' Our surgeon
watched this pantomime unmoved.
'Isn't she beautiful?' I said, when, at the expiration of the hour,
Jeannette disappeared, wrapped in her mantle.
'No; not to my eyes.'
'Why, what more can you require, Doctor? Look at her rich coloring,
her hair--'
'There is no mind in her face, Mrs. Corlyne.'
'But she is still a child.'
'She will always be a child; she will never mature,' answered our
surgeon, going up the steep stairs to his room above.
Jeannette came regularly, and one morning, tired of the bead-work, I
proposed teaching her to read. She consented, although not without an
incentive in the form of shillings; but, however gained, my scholar
gave to the long winter a new interest. She learned readily; but as
there was no foundation, I was obliged to commence with A, B, C.
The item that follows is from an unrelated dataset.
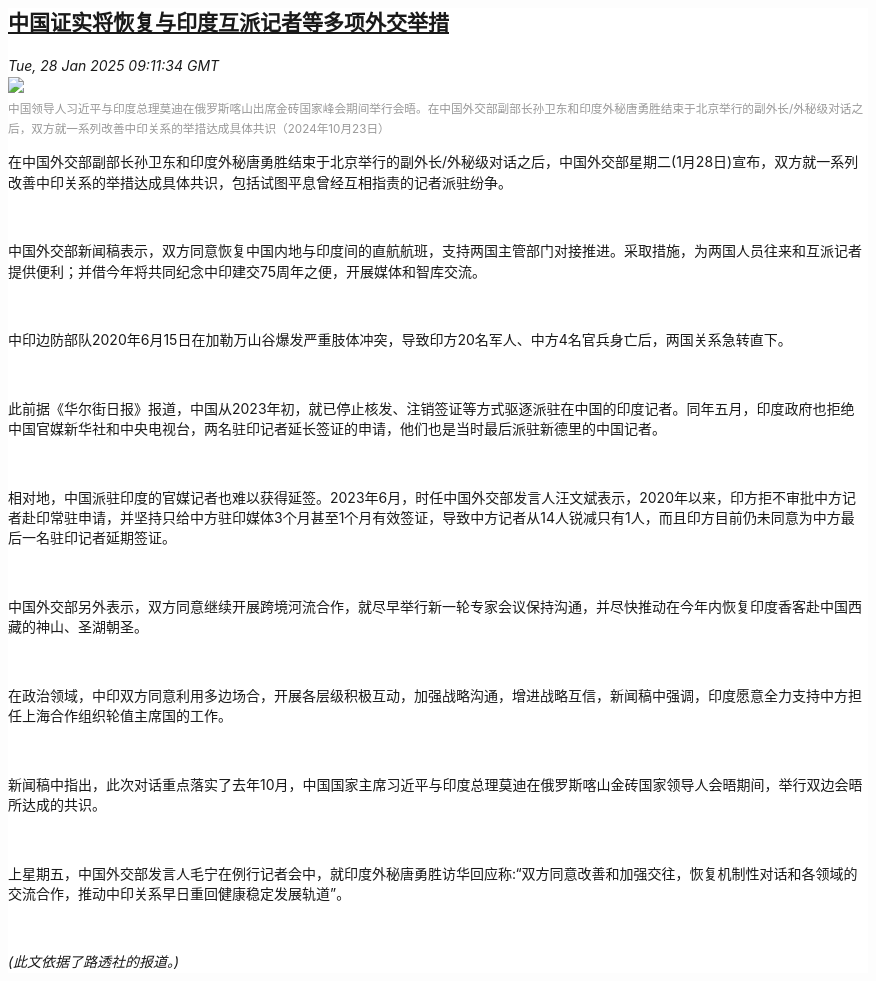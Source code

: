 
[中国证实将恢复与印度互派记者等多项外交举措](https://www.voachinese.com/a/china-says-it-and-india-agree-to-facilitate-exchange-of-journalists-between-them-20250128/7952782.html)
------

<div><i>Tue, 28 Jan 2025 09:11:34 GMT</i></div><img src="https://images.weserv.nl?url=gdb.voanews.com/fdd03804-f569-4359-ba94-5c1ec37a47c2_r1_s_w900.jpg" width="100%"><div><small style="color: #999;">中国领导人习近平与印度总理莫迪在俄罗斯喀山出席金砖国家峰会期间举行会晤。在中国外交部副部长孙卫东和印度外秘唐勇胜结束于北京举行的副外长/外秘级对话之后，双方就一系列改善中印关系的举措达成具体共识（2024年10月23日）</small></div><p>在中国外交部副部长孙卫东和印度外秘唐勇胜结束于北京举行的副外长/外秘级对话之后，中国外交部星期二(1月28日)宣布，双方就一系列改善中印关系的举措达成具体共识，包括试图平息曾经互相指责的记者派驻纷争。</p><p> </p><p>中国外交部新闻稿表示，双方同意恢复中国内地与印度间的直航航班，支持两国主管部门对接推进。采取措施，为两国人员往来和互派记者提供便利；并借今年将共同纪念中印建交75周年之便，开展媒体和智库交流。</p><p> </p><p>中印边防部队2020年6月15日在加勒万山谷爆发严重肢体冲突，导致印方20名军人、中方4名官兵身亡后，两国关系急转直下。</p><p> </p><p>此前据《华尔街日报》报道，中国从2023年初，就已停止核发、注销签证等方式驱逐派驻在中国的印度记者。同年五月，印度政府也拒绝中国官媒新华社和中央电视台，两名驻印记者延长签证的申请，他们也是当时最后派驻新德里的中国记者。</p><p> </p><p>相对地，中国派驻印度的官媒记者也难以获得延签。2023年6月，时任中国外交部发言人汪文斌表示，2020年以来，印方拒不审批中方记者赴印常驻申请，并坚持只给中方驻印媒体3个月甚至1个月有效签证，导致中方记者从14人锐减只有1人，而且印方目前仍未同意为中方最后一名驻印记者延期签证。</p><p> </p><p>中国外交部另外表示，双方同意继续开展跨境河流合作，就尽早举行新一轮专家会议保持沟通，并尽快推动在今年内恢复印度香客赴中国西藏的神山、圣湖朝圣。</p><p> </p><p>在政治领域，中印双方同意利用多边场合，开展各层级积极互动，加强战略沟通，增进战略互信，新闻稿中强调，印度愿意全力支持中方担任上海合作组织轮值主席国的工作。</p><p> </p><p>新闻稿中指出，此次对话重点落实了去年10月，中国国家主席习近平与印度总理莫迪在俄罗斯喀山金砖国家领导人会晤期间，举行双边会晤所达成的共识。</p><p> </p><p>上星期五，中国外交部发言人毛宁在例行记者会中，就印度外秘唐勇胜访华回应称:“双方同意改善和加强交往，恢复机制性对话和各领域的交流合作，推动中印关系早日重回健康稳定发展轨道”。</p><p> </p><p><em>(此文依据了路透社的报道。)</em></p>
'Why not teach her to cook?' suggested the major's fair young wife,
whose life was spent in hopeless labors with Indian servants, who,
sooner or later, ran away in the night with spoons and the family
apparel.
'Why not teach her to sew?' said Madame Captain, wearily raising her
eyes from the pile of small garments before her.
'Why not have her up for one of our sociables?' hazarded our most
dashing lieutenant, twirling his moustache.